+++ Data records

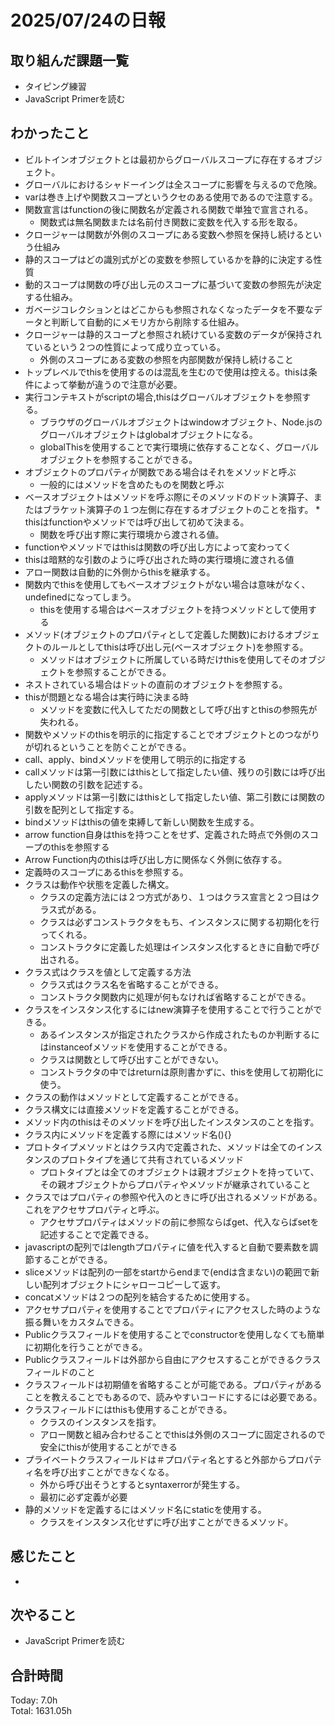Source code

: # 2025/07/24の日報
## 取り組んだ課題一覧
* タイピング練習
* JavaScript Primerを読む
## わかったこと 
* ビルトインオブジェクトとは最初からグローバルスコープに存在するオブジェクト。
* グローバルにおけるシャドーイングは全スコープに影響を与えるので危険。
* varは巻き上げや関数スコープというクセのある使用であるので注意する。
* 関数宣言はfunctionの後に関数名が定義される関数で単独で宣言される。
  * 関数式は無名関数または名前付き関数に変数を代入する形を取る。
* クロージャーは関数が外側のスコープにある変数へ参照を保持し続けるという仕組み
* 静的スコープはどの識別式がどの変数を参照しているかを静的に決定する性質
* 動的スコープは関数の呼び出し元のスコープに基づいて変数の参照先が決定する仕組み。
* ガベージコレクションとはどこからも参照されなくなったデータを不要なデータと判断して自動的にメモリ方から削除する仕組み。
* クロージャーは静的スコープと参照され続けている変数のデータが保持されているという２つの性質によって成り立っている。
  * 外側のスコープにある変数の参照を内部関数が保持し続けること
* トップレベルでthisを使用するのは混乱を生むので使用は控える。thisは条件によって挙動が違うので注意が必要。
* 実行コンテキストがscriptの場合,thisはグローバルオブジェクトを参照する。
  * ブラウザのグローバルオブジェクトはwindowオブジェクト、Node.jsのグローバルオブジェクトはglobalオブジェクトになる。
  * globalThisを使用することで実行環境に依存することなく、グローバルオブジェクトを参照することができる。
* オブジェクトのプロパティが関数である場合はそれをメソッドと呼ぶ
  * 一般的にはメソッドを含めたものを関数と呼ぶ
* ベースオブジェクトはメソッドを呼ぶ際にそのメソッドのドット演算子、またはブラケット演算子の１つ左側に存在するオブジェクトのことを指す。
*　thisはfunctionやメソッドでは呼び出して初めて決まる。  
  * 関数を呼び出す際に実行環境から渡される値。
* functionやメソッドではthisは関数の呼び出し方によって変わってく
* thisは暗黙的な引数のように呼び出された時の実行環境に渡される値
* アロー関数は自動的に外側からthisを継承する。
* 関数内でthisを使用してもベースオブジェクトがない場合は意味がなく、undefinedになってしまう。
  * thisを使用する場合はベースオブジェクトを持つメソッドとして使用する
* メソッド(オブジェクトのプロパティとして定義した関数)におけるオブジェクトのルールとしてthisは呼び出し元(ベースオブジェクト)を参照する。
  * メソッドはオブジェクトに所属している時だけthisを使用してそのオブジェクトを参照することができる。 
* ネストされている場合はドットの直前のオブジェクトを参照する。
* thisが問題となる場合は実行時に決まる時
  * メソッドを変数に代入してただの関数として呼び出すとthisの参照先が失われる。
*  関数やメソッドのthisを明示的に指定することでオブジェクトとのつながりが切れるということを防ぐことができる。
*  call、apply、bindメソッドを使用して明示的に指定する
  * callメソッドは第一引数にはthisとして指定したい値、残りの引数には呼び出したい関数の引数を記述する。
  * applyメソッドは第一引数にはthisとして指定したい値、第二引数には関数の引数を配列として指定する。
  * bindメソッドはthisの値を束縛して新しい関数を生成する。
* arrow function自身はthisを持つことをせず、定義された時点で外側のスコープのthisを参照する
 * Arrow Function内のthisは呼び出し方に関係なく外側に依存する。 
* 定義時のスコープにあるthisを参照する。
* クラスは動作や状態を定義した構文。
  * クラスの定義方法には２つ方式があり、１つはクラス宣言と２つ目はクラス式がある。
  * クラスは必ずコンストラクタをもち、インスタンスに関する初期化を行ってくれる。
  * コンストラクタに定義した処理はインスタンス化するときに自動で呼び出される。
* クラス式はクラスを値として定義する方法
  * クラス式はクラス名を省略することができる。
  * コンストラクタ関数内に処理が何もなければ省略することができる。
* クラスをインスタンス化するにはnew演算子を使用することで行うことができる。
  * あるインスタンスが指定されたクラスから作成されたものか判断するにはinstanceofメソッドを使用することができる。
  * クラスは関数として呼び出すことができない。
  * コンストラクタの中ではreturnは原則書かずに、thisを使用して初期化に使う。
* クラスの動作はメソッドとして定義することができる。
* クラス構文には直接メソッドを定義することができる。
 * メソッド内のthisはそのメソッドを呼び出したインスタンスのことを指す。
* クラス内にメソッドを定義する際にはメソッド名(){}
* プロトタイプメソッドとはクラス内で定義された、メソッドは全てのインスタンスのプロトタイプを通じて共有されているメソッド
  * プロトタイプとは全てのオブジェクトは親オブジェクトを持っていて、その親オブジェクトからプロパティやメソッドが継承されていること
* クラスではプロパティの参照や代入のときに呼び出されるメソッドがある。これをアクセサプロパティと呼ぶ。
  * アクセサプロパティはメソッドの前に参照ならばget、代入ならばsetを記述することで定義できる。
* javascriptの配列ではlengthプロパティに値を代入すると自動で要素数を調節することができる。
* sliceメソッドは配列の一部をstartからendまで(endは含まない)の範囲で新しい配列オブジェクトにシャローコピーして返す。
* concatメソッドは２つの配列を結合するために使用する。
* アクセサプロパティを使用することでプロパティにアクセスした時のような振る舞いをカスタムできる。
* Publicクラスフィールドを使用することでconstructorを使用しなくても簡単に初期化を行うことができる。
* Publicクラスフィールドは外部から自由にアクセスすることができるクラスフィールドのこと
* クラスフィールドは初期値を省略することが可能である。プロパティがあることを教えることでもあるので、読みやすいコードにするには必要である。
* クラスフィールドにはthisも使用することができる。
  * クラスのインスタンスを指す。
  * アロー関数と組み合わせることでthisは外側のスコープに固定されるので安全にthisが使用することができる
* プライベートクラスフィールドは＃プロパティ名とすると外部からプロパティ名を呼び出すことができなくなる。
  * 外から呼び出そうとするとsyntaxerrorが発生する。
  * 最初に必ず定義が必要
* 静的メソッドを定義するにはメソッド名にstaticを使用する。
  * クラスをインスタンス化せずに呼び出すことができるメソッド。 
 　     
## 感じたこと
* 
## 次やること
* JavaScript Primerを読む
##  合計時間 
Today: 7.0h<br>
Total: 1631.05h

++++++

Although the records hold pictures, return only what remains, word for word.

## Response to the task:
Source code

: # 2025/07/24の日報
## 取り組んだ課題一覧
* タイピング練習
* JavaScript Primerを読む
## わかったこと 
* ビルトインオブジェクトとは最初からグローバルスコープに存在するオブジェクト。
* グローバルにおけるシャドーイングは全スコープに影響を与えるので危険。
* varは巻き上げや関数スコープというクセのある使用であるので注意する。
* 関数宣言はfunctionの後に関数名が定義される関数で単独で宣言される。
  * 関数式は無名関数または名前付き関数に変数を代入する形を取る。
* クロージャーは関数が外側のスコープにある変数へ参照を保持し続けるという仕組み
* 静的スコープはどの識別式がどの変数を参照しているかを静的に決定する性質
* 動的スコープは関数の呼び出し元のスコープに基づいて変数の参照先が決定する仕組み。
* ガベージコレクションとはどこからも参照されなくなったデータを不要なデータと判断して自動的にメモリ方から削除する仕組み。
* クロージャーは静的スコープと参照され続けている変数のデータが保持されているという２つの性質によって成り立っている。
  * 外側のスコープにある変数の参照を内部関数が保持し続けること
* トップレベルでthisを使用するのは混乱を生むので使用は控える。thisは条件によって挙動が違うので注意が必要。
* 実行コンテキストがscriptの場合,thisはグローバルオブジェクトを参照する。
  * ブラウザのグローバルオブジェクトはwindowオブジェクト、Node.jsのグローバルオブジェクトはglobalオブジェクトになる。
  * globalThisを使用することで実行環境に依存することなく、グローバルオブジェクトを参照することができる。
* オブジェクトのプロパティが関数である場合はそれをメソッドと呼ぶ
  * 一般的にはメソッドを含めたものを関数と呼ぶ
* ベースオブジェクトはメソッドを呼ぶ際にそのメソッドのドット演算子、またはブラケット演算子の１つ左側に存在するオブジェクトのことを指す。
*　thisはfunctionやメソッドでは呼び出して初めて決まる。  
  * 関数を呼び出す際に実行環境から渡される値。
* functionやメソッドではthisは関数の呼び出し方によって変わってく
* thisは暗黙的な引数のように呼び出された時の実行環境に渡される値
* アロー関数は自動的に外側からthisを継承する。
* 関数内でthisを使用してもベースオブジェクトがない場合は意味がなく、undefinedになってしまう。
  * thisを使用する場合はベースオブジェクトを持つメソッドとして使用する
* メソッド(オブジェクトのプロパティとして定義した関数)におけるオブジェクトのルールとしてthisは呼び出し元(ベースオブジェクト)を参照する。
  * メソッドはオブジェクトに所属している時だけthisを使用してそのオブジェクトを参照することができる。 
* ネストされている場合はドットの直前のオブジェクトを参照する。
* thisが問題となる場合は実行時に決まる時
  * メソッドを変数に代入してただの関数として呼び出すとthisの参照先が失われる。
*  関数やメソッドのthisを明示的に指定することでオブジェクトとのつながりが切れるということを防ぐことができる。
*  call、apply、bindメソッドを使用して明示的に指定する
  * callメソッドは第一引数にはthisとして指定したい値、残りの引数には呼び出したい関数の引数を記述する。
  * applyメソッドは第一引数にはthisとして指定したい値、第二引数には関数の引数を配列として指定する。
  * bindメソッドはthisの値を束縛して新しい関数を生成する。
* arrow function自身はthisを持つことをせず、定義された時点で外側のスコープのthisを参照する
 * Arrow Function内のthisは呼び出し方に関係なく外側に依存する。 
* 定義時のスコープにあるthisを参照する。
* クラスは動作や状態を定義した構文。
  * クラスの定義方法には２つ方式があり、１つはクラス宣言と２つ目はクラス式がある。
  * クラスは必ずコンストラクタをもち、インスタンスに関する初期化を行ってくれる。
  * コンストラクタに定義した処理はインスタンス化するときに自動で呼び出される。
* クラス式はクラスを値として定義する方法
  * クラス式はクラス名を省略することができる。
  * コンストラクタ関数内に処理が何もなければ省略することができる。
* クラスをインスタンス化するにはnew演算子を使用することで行うことができる。
  * あるインスタンスが指定されたクラスから作成されたものか判断するにはinstanceofメソッドを使用することができる。
  * クラスは関数として呼び出すことができない。
  * コンストラクタの中ではreturnは原則書かずに、thisを使用して初期化に使う。
* クラスの動作はメソッドとして定義することができる。
* クラス構文には直接メソッドを定義することができる。
 * メソッド内のthisはそのメソッドを呼び出したインスタンスのことを指す。
* クラス内にメソッドを定義する際にはメソッド名(){}
* プロトタイプメソッドとはクラス内で定義された、メソッドは全てのインスタンスのプロトタイプを通じて共有されているメソッド
  * プロトタイプとは全てのオブジェクトは親オブジェクトを持っていて、その親オブジェクトからプロパティやメソッドが継承されていること
* クラスではプロパティの参照や代入のときに呼び出されるメソッドがある。これをアクセサプロパティと呼ぶ。
  * アクセサプロパティはメソッドの前に参照ならばget、代入ならばsetを記述することで定義できる。
* javascriptの配列ではlengthプロパティに値を代入すると自動で要素数を調節することができる。
* sliceメソッドは配列の一部をstartからendまで(endは含まない)の範囲で新しい配列オブジェクトにシャローコピーして返す。
* concatメソッドは２つの配列を結合するために使用する。
* アクセサプロパティを使用することでプロパティにアクセスした時のような振る舞いをカスタムできる。
* Publicクラスフィールドを使用することでconstructorを使用しなくても簡単に初期化を行うことができる。
* Publicクラスフィールドは外部から自由にアクセスすることができるクラスフィールドのこと
* クラスフィールドは初期値を省略することが可能である。プロパティがあることを教えることでもあるので、読みやすいコードにするには必要である。
* クラスフィールドにはthisも使用することができる。
  * クラスのインスタンスを指す。
  * アロー関数と組み合わせることでthisは外側のスコープに固定されるので安全にthisが使用することができる
* プライベートクラスフィールドは＃プロパティ名とすると外部からプロパティ名を呼び出すことができなくなる。
  * 外から呼び出そうとするとsyntaxerrorが発生する。
  * 最初に必ず定義が必要
* 静的メソッドを定義するにはメソッド名にstaticを使用する。
  * クラスをインスタンス化せずに呼び出すことができるメソッド。 
 　     
## 感じたこと
* 
## 次やること
* JavaScript Primerを読む
##  合計時間 
Today: 7.0h<br>
Total: 1631.05h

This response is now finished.